Take every line containing "expérience" from the material and copy it.

++++++++++++++++++++

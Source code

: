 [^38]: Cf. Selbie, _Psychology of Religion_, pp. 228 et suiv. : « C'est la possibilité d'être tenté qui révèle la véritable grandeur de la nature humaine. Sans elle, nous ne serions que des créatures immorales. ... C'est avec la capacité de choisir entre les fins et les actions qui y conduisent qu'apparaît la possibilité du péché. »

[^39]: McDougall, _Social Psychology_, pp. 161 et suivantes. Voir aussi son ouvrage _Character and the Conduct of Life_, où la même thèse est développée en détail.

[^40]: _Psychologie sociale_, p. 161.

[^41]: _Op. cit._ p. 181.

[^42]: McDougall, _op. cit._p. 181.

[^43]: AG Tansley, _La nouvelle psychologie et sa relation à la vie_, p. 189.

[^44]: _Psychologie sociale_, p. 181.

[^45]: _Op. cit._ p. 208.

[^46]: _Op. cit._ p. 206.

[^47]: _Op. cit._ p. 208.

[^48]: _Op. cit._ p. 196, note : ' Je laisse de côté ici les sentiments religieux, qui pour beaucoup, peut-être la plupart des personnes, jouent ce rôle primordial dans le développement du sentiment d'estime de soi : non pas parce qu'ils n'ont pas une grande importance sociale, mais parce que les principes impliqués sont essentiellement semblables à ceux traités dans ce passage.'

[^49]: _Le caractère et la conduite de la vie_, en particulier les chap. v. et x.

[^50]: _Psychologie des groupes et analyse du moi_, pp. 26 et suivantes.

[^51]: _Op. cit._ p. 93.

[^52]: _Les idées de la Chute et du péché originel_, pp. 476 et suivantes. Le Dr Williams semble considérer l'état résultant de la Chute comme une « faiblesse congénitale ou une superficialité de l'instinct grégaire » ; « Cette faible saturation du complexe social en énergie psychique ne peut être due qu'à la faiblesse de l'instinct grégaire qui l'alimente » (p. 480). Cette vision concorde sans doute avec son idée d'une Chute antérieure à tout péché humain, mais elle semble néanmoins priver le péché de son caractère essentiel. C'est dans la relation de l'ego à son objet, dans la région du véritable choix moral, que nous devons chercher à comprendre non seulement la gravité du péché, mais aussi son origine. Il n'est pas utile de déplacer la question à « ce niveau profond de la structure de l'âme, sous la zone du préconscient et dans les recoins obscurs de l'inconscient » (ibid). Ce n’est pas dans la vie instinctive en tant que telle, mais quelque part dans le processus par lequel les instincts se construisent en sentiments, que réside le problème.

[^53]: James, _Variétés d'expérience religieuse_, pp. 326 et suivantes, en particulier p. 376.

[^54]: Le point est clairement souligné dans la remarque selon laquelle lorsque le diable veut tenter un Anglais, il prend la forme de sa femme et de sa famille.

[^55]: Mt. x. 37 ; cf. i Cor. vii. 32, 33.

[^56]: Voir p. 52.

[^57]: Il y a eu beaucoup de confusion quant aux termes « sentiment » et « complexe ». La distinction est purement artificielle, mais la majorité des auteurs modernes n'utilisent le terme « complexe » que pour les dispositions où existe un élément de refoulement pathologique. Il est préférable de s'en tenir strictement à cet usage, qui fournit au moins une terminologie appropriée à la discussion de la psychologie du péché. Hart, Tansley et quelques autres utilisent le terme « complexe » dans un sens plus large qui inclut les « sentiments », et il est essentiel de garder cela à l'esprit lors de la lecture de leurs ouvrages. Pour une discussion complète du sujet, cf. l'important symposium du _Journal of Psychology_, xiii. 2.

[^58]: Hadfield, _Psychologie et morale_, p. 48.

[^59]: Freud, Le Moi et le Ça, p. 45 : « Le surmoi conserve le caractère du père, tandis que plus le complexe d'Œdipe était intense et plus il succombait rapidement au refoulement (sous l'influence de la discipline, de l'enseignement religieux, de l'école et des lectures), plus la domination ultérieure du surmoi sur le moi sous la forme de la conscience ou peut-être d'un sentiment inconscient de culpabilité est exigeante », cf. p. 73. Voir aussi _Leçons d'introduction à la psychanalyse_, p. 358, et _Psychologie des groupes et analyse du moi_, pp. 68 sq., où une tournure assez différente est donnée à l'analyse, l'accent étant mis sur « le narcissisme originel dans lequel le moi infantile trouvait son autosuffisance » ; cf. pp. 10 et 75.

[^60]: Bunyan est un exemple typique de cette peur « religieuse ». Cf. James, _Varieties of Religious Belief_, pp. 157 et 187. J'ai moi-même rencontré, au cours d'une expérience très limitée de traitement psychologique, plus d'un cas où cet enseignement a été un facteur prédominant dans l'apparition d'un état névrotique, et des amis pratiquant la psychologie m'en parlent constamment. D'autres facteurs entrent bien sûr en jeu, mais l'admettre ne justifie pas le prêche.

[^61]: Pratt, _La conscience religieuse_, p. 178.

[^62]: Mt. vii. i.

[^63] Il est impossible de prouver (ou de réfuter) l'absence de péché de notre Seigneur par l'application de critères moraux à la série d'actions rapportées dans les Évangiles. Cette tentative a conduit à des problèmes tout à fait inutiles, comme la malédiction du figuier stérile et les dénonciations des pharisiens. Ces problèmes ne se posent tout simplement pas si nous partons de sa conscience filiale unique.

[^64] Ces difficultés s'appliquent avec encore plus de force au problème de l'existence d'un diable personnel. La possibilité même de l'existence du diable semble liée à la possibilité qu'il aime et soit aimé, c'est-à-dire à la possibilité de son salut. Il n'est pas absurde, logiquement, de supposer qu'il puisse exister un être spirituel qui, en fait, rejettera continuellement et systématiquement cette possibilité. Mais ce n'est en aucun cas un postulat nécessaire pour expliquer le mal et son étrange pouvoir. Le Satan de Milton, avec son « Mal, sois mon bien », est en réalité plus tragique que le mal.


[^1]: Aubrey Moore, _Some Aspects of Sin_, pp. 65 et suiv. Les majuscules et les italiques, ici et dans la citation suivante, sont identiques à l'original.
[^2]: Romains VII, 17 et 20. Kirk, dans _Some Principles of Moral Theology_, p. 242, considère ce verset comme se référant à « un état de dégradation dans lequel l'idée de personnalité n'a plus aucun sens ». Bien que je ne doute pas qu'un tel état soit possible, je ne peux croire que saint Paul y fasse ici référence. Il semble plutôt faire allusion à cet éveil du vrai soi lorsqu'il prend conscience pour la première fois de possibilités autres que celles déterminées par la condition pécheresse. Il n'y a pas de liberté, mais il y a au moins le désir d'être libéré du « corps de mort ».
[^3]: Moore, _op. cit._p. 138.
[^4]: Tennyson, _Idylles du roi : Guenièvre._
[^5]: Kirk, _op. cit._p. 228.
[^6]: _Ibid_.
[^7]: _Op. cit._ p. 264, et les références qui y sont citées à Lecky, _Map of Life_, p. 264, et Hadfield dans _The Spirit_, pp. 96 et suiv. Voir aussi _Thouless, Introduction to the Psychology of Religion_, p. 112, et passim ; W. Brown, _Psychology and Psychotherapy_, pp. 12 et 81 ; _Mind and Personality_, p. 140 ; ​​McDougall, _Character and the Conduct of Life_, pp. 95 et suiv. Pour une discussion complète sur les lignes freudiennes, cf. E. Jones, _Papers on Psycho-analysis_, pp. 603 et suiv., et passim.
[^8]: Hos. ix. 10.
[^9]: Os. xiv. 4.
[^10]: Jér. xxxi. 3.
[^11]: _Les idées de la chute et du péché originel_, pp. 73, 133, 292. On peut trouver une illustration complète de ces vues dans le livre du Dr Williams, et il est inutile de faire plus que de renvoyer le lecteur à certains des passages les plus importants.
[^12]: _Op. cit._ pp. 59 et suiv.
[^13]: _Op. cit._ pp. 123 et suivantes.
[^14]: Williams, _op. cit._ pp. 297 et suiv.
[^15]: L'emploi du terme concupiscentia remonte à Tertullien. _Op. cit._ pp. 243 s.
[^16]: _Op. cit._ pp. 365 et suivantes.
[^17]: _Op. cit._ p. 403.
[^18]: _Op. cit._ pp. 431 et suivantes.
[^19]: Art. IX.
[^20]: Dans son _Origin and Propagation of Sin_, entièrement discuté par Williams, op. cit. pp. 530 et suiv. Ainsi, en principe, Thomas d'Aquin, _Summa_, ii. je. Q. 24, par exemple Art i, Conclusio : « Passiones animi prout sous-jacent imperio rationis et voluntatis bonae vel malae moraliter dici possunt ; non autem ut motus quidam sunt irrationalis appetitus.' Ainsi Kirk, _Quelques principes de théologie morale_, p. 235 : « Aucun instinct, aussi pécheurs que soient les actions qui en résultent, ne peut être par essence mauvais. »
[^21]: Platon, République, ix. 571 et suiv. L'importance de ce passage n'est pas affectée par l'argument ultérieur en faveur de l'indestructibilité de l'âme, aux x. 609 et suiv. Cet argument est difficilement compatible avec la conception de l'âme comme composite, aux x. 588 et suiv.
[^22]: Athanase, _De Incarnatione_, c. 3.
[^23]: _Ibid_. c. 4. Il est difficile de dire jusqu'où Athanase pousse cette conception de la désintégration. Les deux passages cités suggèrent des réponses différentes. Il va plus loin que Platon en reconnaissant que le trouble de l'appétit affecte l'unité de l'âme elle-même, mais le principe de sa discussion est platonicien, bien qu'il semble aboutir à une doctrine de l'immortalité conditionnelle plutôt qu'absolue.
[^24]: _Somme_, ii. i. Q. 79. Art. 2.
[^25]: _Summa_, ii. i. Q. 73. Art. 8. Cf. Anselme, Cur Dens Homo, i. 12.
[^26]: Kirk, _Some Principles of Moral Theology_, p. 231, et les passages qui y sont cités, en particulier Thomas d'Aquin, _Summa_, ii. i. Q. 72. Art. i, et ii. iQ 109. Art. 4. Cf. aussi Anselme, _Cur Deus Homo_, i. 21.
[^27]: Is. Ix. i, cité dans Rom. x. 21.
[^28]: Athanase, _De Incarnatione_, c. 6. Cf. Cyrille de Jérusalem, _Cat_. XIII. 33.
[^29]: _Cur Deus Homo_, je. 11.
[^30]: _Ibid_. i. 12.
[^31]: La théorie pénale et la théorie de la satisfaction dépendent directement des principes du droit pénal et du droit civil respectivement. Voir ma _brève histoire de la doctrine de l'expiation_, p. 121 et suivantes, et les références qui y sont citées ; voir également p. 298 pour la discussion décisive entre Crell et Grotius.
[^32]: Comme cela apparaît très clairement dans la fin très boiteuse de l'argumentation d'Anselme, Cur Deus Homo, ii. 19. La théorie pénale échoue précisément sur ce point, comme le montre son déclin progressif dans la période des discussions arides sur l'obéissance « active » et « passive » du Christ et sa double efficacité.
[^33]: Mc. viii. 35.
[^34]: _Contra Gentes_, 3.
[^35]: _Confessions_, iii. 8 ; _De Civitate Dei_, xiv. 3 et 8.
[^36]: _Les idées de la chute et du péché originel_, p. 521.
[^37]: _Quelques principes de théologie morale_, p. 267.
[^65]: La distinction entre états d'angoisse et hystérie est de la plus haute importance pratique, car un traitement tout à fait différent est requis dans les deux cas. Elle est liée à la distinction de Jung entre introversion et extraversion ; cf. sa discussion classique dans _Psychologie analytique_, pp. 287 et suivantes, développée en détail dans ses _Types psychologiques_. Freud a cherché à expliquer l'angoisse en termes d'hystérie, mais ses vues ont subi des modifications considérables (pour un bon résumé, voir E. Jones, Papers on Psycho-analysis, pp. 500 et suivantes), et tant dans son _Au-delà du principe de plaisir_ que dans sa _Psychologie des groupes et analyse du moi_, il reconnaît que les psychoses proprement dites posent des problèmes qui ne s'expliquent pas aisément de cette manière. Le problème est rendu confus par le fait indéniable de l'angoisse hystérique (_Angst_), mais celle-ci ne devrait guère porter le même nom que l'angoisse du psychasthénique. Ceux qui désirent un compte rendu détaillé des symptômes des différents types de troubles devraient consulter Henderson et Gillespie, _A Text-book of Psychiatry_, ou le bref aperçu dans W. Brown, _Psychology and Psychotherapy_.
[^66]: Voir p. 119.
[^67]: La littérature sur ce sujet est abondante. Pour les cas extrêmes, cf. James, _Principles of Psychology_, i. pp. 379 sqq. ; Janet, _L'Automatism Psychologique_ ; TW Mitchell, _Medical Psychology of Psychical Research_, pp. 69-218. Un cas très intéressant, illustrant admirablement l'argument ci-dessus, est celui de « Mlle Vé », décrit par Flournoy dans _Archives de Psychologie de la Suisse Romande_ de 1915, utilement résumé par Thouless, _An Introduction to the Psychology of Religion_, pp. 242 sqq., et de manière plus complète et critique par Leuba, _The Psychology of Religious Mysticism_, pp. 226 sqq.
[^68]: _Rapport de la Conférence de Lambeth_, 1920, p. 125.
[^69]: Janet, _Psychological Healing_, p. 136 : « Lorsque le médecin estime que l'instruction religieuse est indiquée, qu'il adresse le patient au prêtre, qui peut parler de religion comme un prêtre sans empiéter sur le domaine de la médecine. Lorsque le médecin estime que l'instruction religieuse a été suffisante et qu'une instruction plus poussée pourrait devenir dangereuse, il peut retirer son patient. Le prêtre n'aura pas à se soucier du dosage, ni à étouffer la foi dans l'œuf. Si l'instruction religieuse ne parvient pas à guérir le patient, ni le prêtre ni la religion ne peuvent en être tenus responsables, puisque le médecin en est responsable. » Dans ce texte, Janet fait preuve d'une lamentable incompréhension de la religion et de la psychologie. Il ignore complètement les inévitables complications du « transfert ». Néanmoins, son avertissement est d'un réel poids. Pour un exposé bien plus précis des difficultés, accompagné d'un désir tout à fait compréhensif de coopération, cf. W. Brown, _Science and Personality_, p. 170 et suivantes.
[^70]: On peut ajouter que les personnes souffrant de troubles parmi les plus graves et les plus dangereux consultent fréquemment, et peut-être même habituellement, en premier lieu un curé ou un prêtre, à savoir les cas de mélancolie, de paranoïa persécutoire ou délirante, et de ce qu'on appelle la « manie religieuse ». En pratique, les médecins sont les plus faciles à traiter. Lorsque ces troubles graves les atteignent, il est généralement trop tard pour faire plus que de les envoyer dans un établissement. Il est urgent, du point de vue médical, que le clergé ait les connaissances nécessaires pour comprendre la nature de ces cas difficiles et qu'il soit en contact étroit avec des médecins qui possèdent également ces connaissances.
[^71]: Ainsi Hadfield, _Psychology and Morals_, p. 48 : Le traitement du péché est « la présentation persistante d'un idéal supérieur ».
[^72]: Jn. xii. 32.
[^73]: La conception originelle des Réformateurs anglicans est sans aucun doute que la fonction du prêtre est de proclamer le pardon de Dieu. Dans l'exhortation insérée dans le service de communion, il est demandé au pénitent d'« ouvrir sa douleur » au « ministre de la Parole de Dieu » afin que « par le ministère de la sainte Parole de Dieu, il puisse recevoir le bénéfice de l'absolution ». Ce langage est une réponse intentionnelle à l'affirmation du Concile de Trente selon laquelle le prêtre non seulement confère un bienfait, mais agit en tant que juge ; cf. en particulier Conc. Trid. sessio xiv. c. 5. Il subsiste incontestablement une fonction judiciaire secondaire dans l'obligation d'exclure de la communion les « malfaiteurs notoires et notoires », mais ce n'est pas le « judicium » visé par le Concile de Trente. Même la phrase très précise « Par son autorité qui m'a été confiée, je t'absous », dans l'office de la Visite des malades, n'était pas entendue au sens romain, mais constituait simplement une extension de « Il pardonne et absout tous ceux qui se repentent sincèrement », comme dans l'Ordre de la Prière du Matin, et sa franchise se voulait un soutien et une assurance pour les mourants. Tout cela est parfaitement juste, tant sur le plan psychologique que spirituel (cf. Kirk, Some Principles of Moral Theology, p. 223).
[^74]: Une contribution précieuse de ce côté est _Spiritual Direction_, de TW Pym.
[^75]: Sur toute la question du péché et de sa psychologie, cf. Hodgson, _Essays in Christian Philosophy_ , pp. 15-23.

++++++++++++++++++++

Result of the exercise →
[^53]: James, _Variétés d'expérience religieuse_, pp. 326 et suivantes, en particulier p. 376.
[^60]: Bunyan est un exemple typique de cette peur « religieuse ». Cf. James, _Varieties of Religious Belief_, pp. 157 et 187. J'ai moi-même rencontré, au cours d'une expérience très limitée de traitement psychologique, plus d'un cas où cet enseignement a été un facteur prédominant dans l'apparition d'un état névrotique, et des amis pratiquant la psychologie m'en parlent constamment. D'autres facteurs entrent bien sûr en jeu, mais l'admettre ne justifie pas le prêche.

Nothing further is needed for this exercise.